Assignment: Retype every entry below without any change.

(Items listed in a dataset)
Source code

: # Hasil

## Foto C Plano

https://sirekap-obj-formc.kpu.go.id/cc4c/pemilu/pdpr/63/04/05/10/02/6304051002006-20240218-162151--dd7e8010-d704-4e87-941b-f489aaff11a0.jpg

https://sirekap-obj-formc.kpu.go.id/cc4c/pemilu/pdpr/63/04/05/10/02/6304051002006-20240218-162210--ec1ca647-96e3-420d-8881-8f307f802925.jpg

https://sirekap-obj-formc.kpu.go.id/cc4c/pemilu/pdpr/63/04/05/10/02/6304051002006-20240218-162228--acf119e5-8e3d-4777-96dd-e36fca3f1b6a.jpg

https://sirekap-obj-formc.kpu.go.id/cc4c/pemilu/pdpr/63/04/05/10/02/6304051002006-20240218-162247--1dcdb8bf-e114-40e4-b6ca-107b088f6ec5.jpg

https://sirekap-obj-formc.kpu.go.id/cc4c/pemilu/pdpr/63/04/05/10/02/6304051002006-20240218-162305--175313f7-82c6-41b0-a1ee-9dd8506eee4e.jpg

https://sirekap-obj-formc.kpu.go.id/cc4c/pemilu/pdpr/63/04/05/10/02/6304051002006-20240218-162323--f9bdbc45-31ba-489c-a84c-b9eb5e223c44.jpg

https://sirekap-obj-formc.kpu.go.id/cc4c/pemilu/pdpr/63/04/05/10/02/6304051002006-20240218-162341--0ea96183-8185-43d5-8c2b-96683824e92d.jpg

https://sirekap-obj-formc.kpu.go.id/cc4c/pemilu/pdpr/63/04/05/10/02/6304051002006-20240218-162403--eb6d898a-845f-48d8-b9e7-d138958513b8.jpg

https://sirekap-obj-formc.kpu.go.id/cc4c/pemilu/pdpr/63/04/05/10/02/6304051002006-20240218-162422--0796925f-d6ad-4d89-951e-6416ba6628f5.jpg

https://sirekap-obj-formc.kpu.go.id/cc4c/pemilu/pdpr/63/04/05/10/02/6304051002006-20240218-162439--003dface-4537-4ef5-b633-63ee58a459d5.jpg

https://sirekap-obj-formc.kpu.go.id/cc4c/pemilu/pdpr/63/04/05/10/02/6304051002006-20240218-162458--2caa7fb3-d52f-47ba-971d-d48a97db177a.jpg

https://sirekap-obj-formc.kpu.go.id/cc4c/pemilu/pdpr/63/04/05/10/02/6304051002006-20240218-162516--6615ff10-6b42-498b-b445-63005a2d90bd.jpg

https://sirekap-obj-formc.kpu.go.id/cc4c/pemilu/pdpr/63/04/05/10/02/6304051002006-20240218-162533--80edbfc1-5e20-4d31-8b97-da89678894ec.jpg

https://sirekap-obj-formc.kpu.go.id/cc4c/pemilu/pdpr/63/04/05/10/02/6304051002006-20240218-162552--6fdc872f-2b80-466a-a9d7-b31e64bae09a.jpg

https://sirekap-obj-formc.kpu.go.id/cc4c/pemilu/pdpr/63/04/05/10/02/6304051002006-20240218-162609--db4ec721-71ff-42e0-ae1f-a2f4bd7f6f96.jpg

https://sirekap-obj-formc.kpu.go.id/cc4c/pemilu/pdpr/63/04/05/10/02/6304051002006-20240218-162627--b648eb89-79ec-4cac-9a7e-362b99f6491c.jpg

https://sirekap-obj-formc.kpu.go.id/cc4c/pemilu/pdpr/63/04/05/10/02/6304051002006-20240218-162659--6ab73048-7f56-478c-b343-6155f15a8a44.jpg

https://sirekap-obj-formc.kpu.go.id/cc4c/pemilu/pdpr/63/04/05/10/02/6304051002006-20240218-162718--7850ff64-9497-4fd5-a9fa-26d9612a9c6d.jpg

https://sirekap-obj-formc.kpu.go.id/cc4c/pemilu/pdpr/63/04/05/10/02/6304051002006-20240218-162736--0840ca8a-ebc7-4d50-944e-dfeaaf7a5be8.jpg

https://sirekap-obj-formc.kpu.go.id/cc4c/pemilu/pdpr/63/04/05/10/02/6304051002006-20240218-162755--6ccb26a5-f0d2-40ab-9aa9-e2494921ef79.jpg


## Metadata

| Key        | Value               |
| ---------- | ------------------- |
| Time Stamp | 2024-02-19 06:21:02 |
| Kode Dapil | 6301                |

Finished exercise:
Source code

: # Hasil

## Foto C Plano

https://sirekap-obj-formc.kpu.go.id/cc4c/pemilu/pdpr/63/04/05/10/02/6304051002006-20240218-162151--dd7e8010-d704-4e87-941b-f489aaff11a0.jpg

https://sirekap-obj-formc.kpu.go.id/cc4c/pemilu/pdpr/63/04/05/10/02/6304051002006-20240218-162210--ec1ca647-96e3-420d-8881-8f307f802925.jpg

https://sirekap-obj-formc.kpu.go.id/cc4c/pemilu/pdpr/63/04/05/10/02/6304051002006-20240218-162228--acf119e5-8e3d-4777-96dd-e36fca3f1b6a.jpg

https://sirekap-obj-formc.kpu.go.id/cc4c/pemilu/pdpr/63/04/05/10/02/6304051002006-20240218-162247--1dcdb8bf-e114-40e4-b6ca-107b088f6ec5.jpg

https://sirekap-obj-formc.kpu.go.id/cc4c/pemilu/pdpr/63/04/05/10/02/6304051002006-20240218-162305--175313f7-82c6-41b0-a1ee-9dd8506eee4e.jpg

https://sirekap-obj-formc.kpu.go.id/cc4c/pemilu/pdpr/63/04/05/10/02/6304051002006-20240218-162323--f9bdbc45-31ba-489c-a84c-b9eb5e223c44.jpg

https://sirekap-obj-formc.kpu.go.id/cc4c/pemilu/pdpr/63/04/05/10/02/6304051002006-20240218-162341--0ea96183-8185-43d5-8c2b-96683824e92d.jpg

https://sirekap-obj-formc.kpu.go.id/cc4c/pemilu/pdpr/63/04/05/10/02/6304051002006-20240218-162403--eb6d898a-845f-48d8-b9e7-d138958513b8.jpg

https://sirekap-obj-formc.kpu.go.id/cc4c/pemilu/pdpr/63/04/05/10/02/6304051002006-20240218-162422--0796925f-d6ad-4d89-951e-6416ba6628f5.jpg

https://sirekap-obj-formc.kpu.go.id/cc4c/pemilu/pdpr/63/04/05/10/02/6304051002006-20240218-162439--003dface-4537-4ef5-b633-63ee58a459d5.jpg

https://sirekap-obj-formc.kpu.go.id/cc4c/pemilu/pdpr/63/04/05/10/02/6304051002006-20240218-162458--2caa7fb3-d52f-47ba-971d-d48a97db177a.jpg

https://sirekap-obj-formc.kpu.go.id/cc4c/pemilu/pdpr/63/04/05/10/02/6304051002006-20240218-162516--6615ff10-6b42-498b-b445-63005a2d90bd.jpg

https://sirekap-obj-formc.kpu.go.id/cc4c/pemilu/pdpr/63/04/05/10/02/6304051002006-20240218-162533--80edbfc1-5e20-4d31-8b97-da89678894ec.jpg

https://sirekap-obj-formc.kpu.go.id/cc4c/pemilu/pdpr/63/04/05/10/02/6304051002006-20240218-162552--6fdc872f-2b80-466a-a9d7-b31e64bae09a.jpg

https://sirekap-obj-formc.kpu.go.id/cc4c/pemilu/pdpr/63/04/05/10/02/6304051002006-20240218-162609--db4ec721-71ff-42e0-ae1f-a2f4bd7f6f96.jpg

https://sirekap-obj-formc.kpu.go.id/cc4c/pemilu/pdpr/63/04/05/10/02/6304051002006-20240218-162627--b648eb89-79ec-4cac-9a7e-362b99f6491c.jpg

https://sirekap-obj-formc.kpu.go.id/cc4c/pemilu/pdpr/63/04/05/10/02/6304051002006-20240218-162659--6ab73048-7f56-478c-b343-6155f15a8a44.jpg

https://sirekap-obj-formc.kpu.go.id/cc4c/pemilu/pdpr/63/04/05/10/02/6304051002006-20240218-162718--7850ff64-9497-4fd5-a9fa-26d9612a9c6d.jpg

https://sirekap-obj-formc.kpu.go.id/cc4c/pemilu/pdpr/63/04/05/10/02/6304051002006-20240218-162736--0840ca8a-ebc7-4d50-944e-dfeaaf7a5be8.jpg

https://sirekap-obj-formc.kpu.go.id/cc4c/pemilu/pdpr/63/04/05/10/02/6304051002006-20240218-162755--6ccb26a5-f0d2-40ab-9aa9-e2494921ef79.jpg


## Metadata

| Key        | Value               |
| ---------- | ------------------- |
| Time Stamp | 2024-02-19 06:21:02 |
| Kode Dapil | 6301                |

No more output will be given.